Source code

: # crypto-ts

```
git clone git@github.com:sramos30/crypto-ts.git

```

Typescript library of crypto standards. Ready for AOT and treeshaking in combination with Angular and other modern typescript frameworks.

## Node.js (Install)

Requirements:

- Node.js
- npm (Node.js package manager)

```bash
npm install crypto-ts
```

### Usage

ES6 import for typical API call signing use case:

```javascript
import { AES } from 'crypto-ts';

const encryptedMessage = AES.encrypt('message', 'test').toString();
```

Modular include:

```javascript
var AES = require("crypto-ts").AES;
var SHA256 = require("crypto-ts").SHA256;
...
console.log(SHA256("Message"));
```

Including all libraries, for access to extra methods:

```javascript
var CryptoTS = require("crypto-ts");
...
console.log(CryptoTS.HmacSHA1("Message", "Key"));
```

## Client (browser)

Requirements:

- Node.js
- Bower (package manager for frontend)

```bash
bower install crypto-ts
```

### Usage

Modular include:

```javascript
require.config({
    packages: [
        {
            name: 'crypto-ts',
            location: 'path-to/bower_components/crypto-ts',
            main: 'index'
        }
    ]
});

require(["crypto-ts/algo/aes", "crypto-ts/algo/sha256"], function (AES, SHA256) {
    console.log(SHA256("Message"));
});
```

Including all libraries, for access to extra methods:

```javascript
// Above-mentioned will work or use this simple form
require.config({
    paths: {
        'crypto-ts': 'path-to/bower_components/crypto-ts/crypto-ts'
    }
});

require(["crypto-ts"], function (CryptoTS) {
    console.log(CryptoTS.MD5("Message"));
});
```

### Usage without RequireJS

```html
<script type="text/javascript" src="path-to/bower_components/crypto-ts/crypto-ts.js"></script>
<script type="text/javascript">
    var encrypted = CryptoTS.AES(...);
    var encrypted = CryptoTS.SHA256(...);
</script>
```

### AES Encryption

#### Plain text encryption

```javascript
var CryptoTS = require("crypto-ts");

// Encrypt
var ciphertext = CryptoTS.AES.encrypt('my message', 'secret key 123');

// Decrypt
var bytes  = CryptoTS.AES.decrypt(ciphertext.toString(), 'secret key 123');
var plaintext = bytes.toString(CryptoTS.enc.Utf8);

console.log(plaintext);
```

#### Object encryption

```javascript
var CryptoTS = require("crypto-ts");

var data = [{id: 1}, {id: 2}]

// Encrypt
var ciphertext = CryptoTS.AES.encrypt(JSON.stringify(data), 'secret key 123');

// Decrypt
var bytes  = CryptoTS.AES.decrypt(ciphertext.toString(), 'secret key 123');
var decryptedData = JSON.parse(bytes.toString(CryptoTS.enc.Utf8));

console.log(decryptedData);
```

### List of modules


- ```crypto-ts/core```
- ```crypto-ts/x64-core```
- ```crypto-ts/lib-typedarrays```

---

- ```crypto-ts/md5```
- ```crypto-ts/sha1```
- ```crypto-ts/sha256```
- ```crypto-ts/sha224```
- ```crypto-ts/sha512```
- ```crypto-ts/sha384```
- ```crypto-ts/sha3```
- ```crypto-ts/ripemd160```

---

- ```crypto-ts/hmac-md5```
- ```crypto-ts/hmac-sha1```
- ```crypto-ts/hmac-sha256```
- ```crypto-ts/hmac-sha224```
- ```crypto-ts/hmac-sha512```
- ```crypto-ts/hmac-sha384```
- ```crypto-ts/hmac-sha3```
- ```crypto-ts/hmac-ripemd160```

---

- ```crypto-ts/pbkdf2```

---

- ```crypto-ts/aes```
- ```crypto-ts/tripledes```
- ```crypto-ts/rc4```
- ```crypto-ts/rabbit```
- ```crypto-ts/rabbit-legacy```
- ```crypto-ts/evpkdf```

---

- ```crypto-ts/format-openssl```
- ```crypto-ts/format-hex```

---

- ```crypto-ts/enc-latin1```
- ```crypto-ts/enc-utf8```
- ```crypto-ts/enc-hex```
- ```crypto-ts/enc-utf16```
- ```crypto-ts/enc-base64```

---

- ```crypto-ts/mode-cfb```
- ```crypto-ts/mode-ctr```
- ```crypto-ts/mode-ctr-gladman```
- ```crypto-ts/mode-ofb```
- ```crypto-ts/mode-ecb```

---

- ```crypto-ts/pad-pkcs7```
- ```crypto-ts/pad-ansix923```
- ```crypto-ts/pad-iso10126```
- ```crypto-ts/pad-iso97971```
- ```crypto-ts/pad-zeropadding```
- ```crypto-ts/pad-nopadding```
+--
* **Task objective**
Retype every entry word for word.

* **Answer to the problem**
Source code

: # crypto-ts

```
git clone git@github.com:sramos30/crypto-ts.git

```

Typescript library of crypto standards. Ready for AOT and treeshaking in combination with Angular and other modern typescript frameworks.

## Node.js (Install)

Requirements:

- Node.js
- npm (Node.js package manager)

```bash
npm install crypto-ts
```

### Usage

ES6 import for typical API call signing use case:

```javascript
import { AES } from 'crypto-ts';

const encryptedMessage = AES.encrypt('message', 'test').toString();
```

Modular include:

```javascript
var AES = require("crypto-ts").AES;
var SHA256 = require("crypto-ts").SHA256;
...
console.log(SHA256("Message"));
```

Including all libraries, for access to extra methods:

```javascript
var CryptoTS = require("crypto-ts");
...
console.log(CryptoTS.HmacSHA1("Message", "Key"));
```

## Client (browser)

Requirements:

- Node.js
- Bower (package manager for frontend)

```bash
bower install crypto-ts
```

### Usage

Modular include:

```javascript
require.config({
    packages: [
        {
            name: 'crypto-ts',
            location: 'path-to/bower_components/crypto-ts',
            main: 'index'
        }
    ]
});

require(["crypto-ts/algo/aes", "crypto-ts/algo/sha256"], function (AES, SHA256) {
    console.log(SHA256("Message"));
});
```

Including all libraries, for access to extra methods:

```javascript
// Above-mentioned will work or use this simple form
require.config({
    paths: {
        'crypto-ts': 'path-to/bower_components/crypto-ts/crypto-ts'
    }
});

require(["crypto-ts"], function (CryptoTS) {
    console.log(CryptoTS.MD5("Message"));
});
```

### Usage without RequireJS

```html
<script type="text/javascript" src="path-to/bower_components/crypto-ts/crypto-ts.js"></script>
<script type="text/javascript">
    var encrypted = CryptoTS.AES(...);
    var encrypted = CryptoTS.SHA256(...);
</script>
```

### AES Encryption

#### Plain text encryption

```javascript
var CryptoTS = require("crypto-ts");

// Encrypt
var ciphertext = CryptoTS.AES.encrypt('my message', 'secret key 123');

// Decrypt
var bytes  = CryptoTS.AES.decrypt(ciphertext.toString(), 'secret key 123');
var plaintext = bytes.toString(CryptoTS.enc.Utf8);

console.log(plaintext);
```

#### Object encryption

```javascript
var CryptoTS = require("crypto-ts");

var data = [{id: 1}, {id: 2}]

// Encrypt
var ciphertext = CryptoTS.AES.encrypt(JSON.stringify(data), 'secret key 123');

// Decrypt
var bytes  = CryptoTS.AES.decrypt(ciphertext.toString(), 'secret key 123');
var decryptedData = JSON.parse(bytes.toString(CryptoTS.enc.Utf8));

console.log(decryptedData);
```

### List of modules


- ```crypto-ts/core```
- ```crypto-ts/x64-core```
- ```crypto-ts/lib-typedarrays```

---

- ```crypto-ts/md5```
- ```crypto-ts/sha1```
- ```crypto-ts/sha256```
- ```crypto-ts/sha224```
- ```crypto-ts/sha512```
- ```crypto-ts/sha384```
- ```crypto-ts/sha3```
- ```crypto-ts/ripemd160```

---

- ```crypto-ts/hmac-md5```
- ```crypto-ts/hmac-sha1```
- ```crypto-ts/hmac-sha256```
- ```crypto-ts/hmac-sha224```
- ```crypto-ts/hmac-sha512```
- ```crypto-ts/hmac-sha384```
- ```crypto-ts/hmac-sha3```
- ```crypto-ts/hmac-ripemd160```

---

- ```crypto-ts/pbkdf2```

---

- ```crypto-ts/aes```
- ```crypto-ts/tripledes```
- ```crypto-ts/rc4```
- ```crypto-ts/rabbit```
- ```crypto-ts/rabbit-legacy```
- ```crypto-ts/evpkdf```

---

- ```crypto-ts/format-openssl```
- ```crypto-ts/format-hex```

---

- ```crypto-ts/enc-latin1```
- ```crypto-ts/enc-utf8```
- ```crypto-ts/enc-hex```
- ```crypto-ts/enc-utf16```
- ```crypto-ts/enc-base64```

---

- ```crypto-ts/mode-cfb```
- ```crypto-ts/mode-ctr```
- ```crypto-ts/mode-ctr-gladman```
- ```crypto-ts/mode-ofb```
- ```crypto-ts/mode-ecb```

---

- ```crypto-ts/pad-pkcs7```
- ```crypto-ts/pad-ansix923```
- ```crypto-ts/pad-iso10126```
- ```crypto-ts/pad-iso97971```
- ```crypto-ts/pad-zeropadding```
- ```crypto-ts/pad-nopadding```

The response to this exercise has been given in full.